| trioPI {KINSIMU} | R Documentation |
LR in standard trio cases
Description
Calculating LR in cases where 3 participants being available, a child, his/her biological mother (or father) whose parentage is confirmed, and a male (or female) who is unrelated to the confirmed parent and alleged to be specific relative of the child, usually the father. Null hypothesis, i.e., that the alleged participant is unrelated to the child, is taken as Hd.
Usage
trioPI(
AR,
C,
TP,
af,
rare = NULL,
allelename = FALSE,
muAtoC = 0.002,
muTtoC = 0.002/3.5,
kappa1 = 1
)
Arguments
AR |
Genotype of the alleged relative, which should be data.frame with 2 columns and ss rows, where ss stand for sample size; |
C |
Genotype of the child, see in |
TP |
Genotype of the confirmed parent of the child, see in |
af |
name of allele frequency matrix, a data.frame of 1 column containing frequencies with allele names being row names |
rare |
frequency of rare allele on the locus |
allelename |
if TRUE, the input genotype data would be regarded as allelenames, otherwise, the position in the af matrix |
muAtoC |
mutation rate from |
muTtoC |
mutation rate from |
kappa1 |
kappa_1 of the alleged relationship between AR and C, with a default of 1, meaning the AR is alleged to be the other parent of C |
Details
If any one of TP or AR cannot provide any of the C's alleles through integer steps, muAtoC would be output when calculating PI, and under other situations, the case with minimum mutation steps, (AR to C)+(TP to C) under Hp and (TP to C) under Hd, would be considered. Much more is required for further discussion in PI calculation involving mutations.
Value
a data.frame containing ss rows and 1 column, containing the log10 of LR for each group
Examples
# Three types of pedigrees are simulated: pedi1: father-mother-child;
# pedi2: random male-mother-child; and pedi3: uncle-mother-child
pedi1 <- data.frame(Person=c("F","M","C"),Father=c("RI","RI","F"),Mother=c("RI","RI","M"))
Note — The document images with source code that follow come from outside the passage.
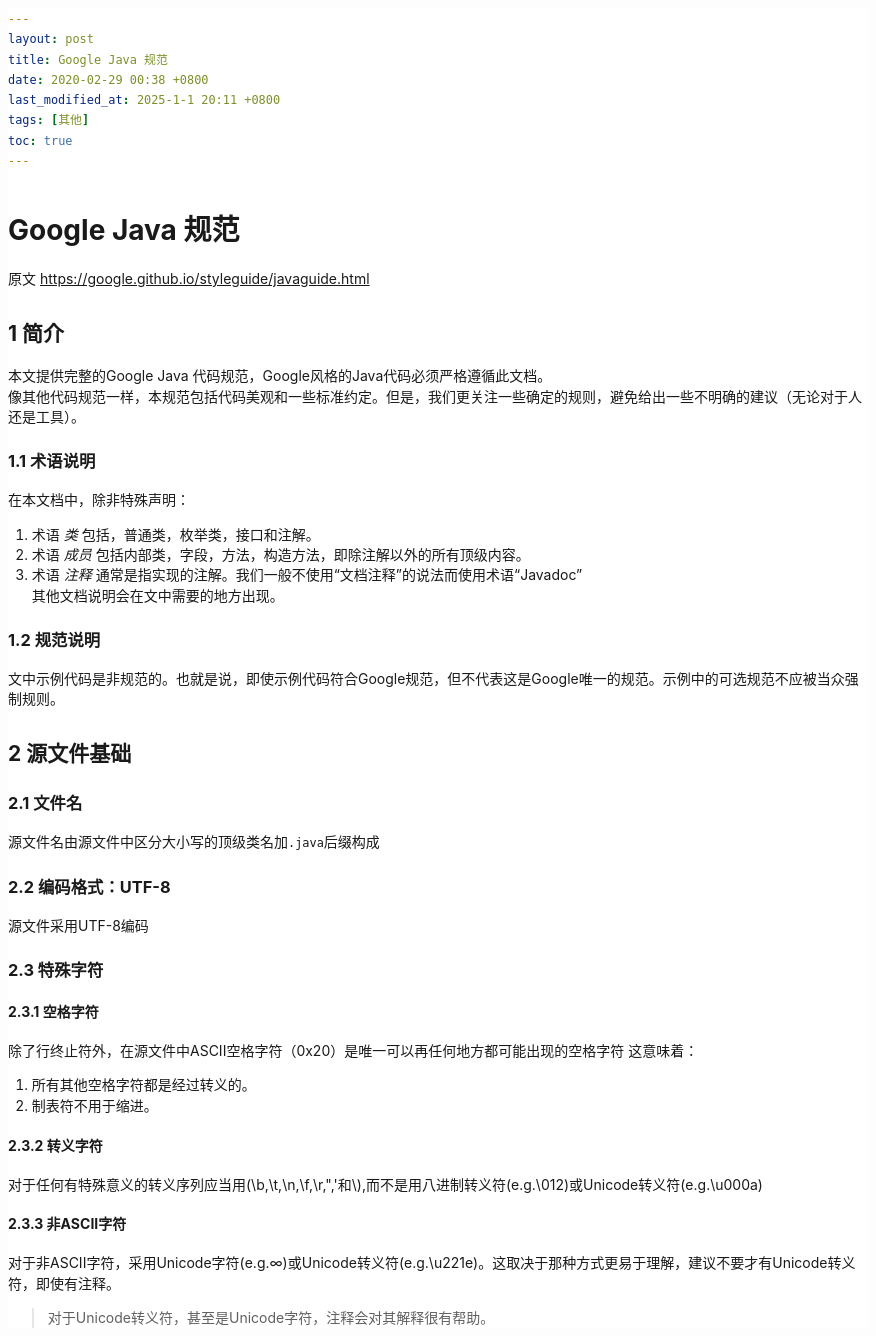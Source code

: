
 ```yaml
---
layout: post
title: Google Java 规范
date: 2020-02-29 00:38 +0800
last_modified_at: 2025-1-1 20:11 +0800
tags: [其他]
toc: true
---
```


# Google Java 规范

原文 https://google.github.io/styleguide/javaguide.html
## 1 简介
本文提供完整的Google Java 代码规范，Google风格的Java代码必须严格遵循此文档。  
像其他代码规范一样，本规范包括代码美观和一些标准约定。但是，我们更关注一些确定的规则，避免给出一些不明确的建议（无论对于人还是工具）。
### 1.1 术语说明
在本文档中，除非特殊声明：
1. 术语 _类_ 包括，普通类，枚举类，接口和注解。
2. 术语 _成员_ 包括内部类，字段，方法，构造方法，即除注解以外的所有顶级内容。
3. 术语 _注释_ 通常是指实现的注解。我们一般不使用“文档注释”的说法而使用术语“Javadoc”  
其他文档说明会在文中需要的地方出现。

### 1.2 规范说明
文中示例代码是非规范的。也就是说，即使示例代码符合Google规范，但不代表这是Google唯一的规范。示例中的可选规范不应被当众强制规则。  

## 2 源文件基础
### 2.1 文件名
源文件名由源文件中区分大小写的顶级类名加`.java`后缀构成
### 2.2 编码格式：UTF-8
源文件采用UTF-8编码
### 2.3 特殊字符
#### 2.3.1 空格字符
除了行终止符外，在源文件中ASCII空格字符（0x20）是唯一可以再任何地方都可能出现的空格字符
这意味着：
1. 所有其他空格字符都是经过转义的。
2. 制表符不用于缩进。

#### 2.3.2 转义字符
对于任何有特殊意义的转义序列应当用(\b,\t,\n,\f,\r,\",\'和\\),而不是用八进制转义符(e.g.\012)或Unicode转义符(e.g.\u000a)
#### 2.3.3 非ASCII字符
对于非ASCII字符，采用Unicode字符(e.g.∞)或Unicode转义符(e.g.\u221e)。这取决于那种方式更易于理解，建议不要才有Unicode转义符，即使有注释。  
> 对于Unicode转义符，甚至是Unicode字符，注释会对其解释很有帮助。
pedi2 <- data.frame(Person=c("F","M","C"),Father=c("RI","RI","RI"),Mother=c("RI","RI","M"))
pedi3 <- data.frame(Person=c("GF","GM","AR","F","M","C"),
Father=c("RI","RI","GF","GF","RI","F"),
Mother=c("RI","RI","GM","GM","RI","M"))
# Two types of LRs are calculated: PI_1 and PI_2: Paternity index in trio cases;
# AI_1 and AI_2: Avuncular index in trio cases.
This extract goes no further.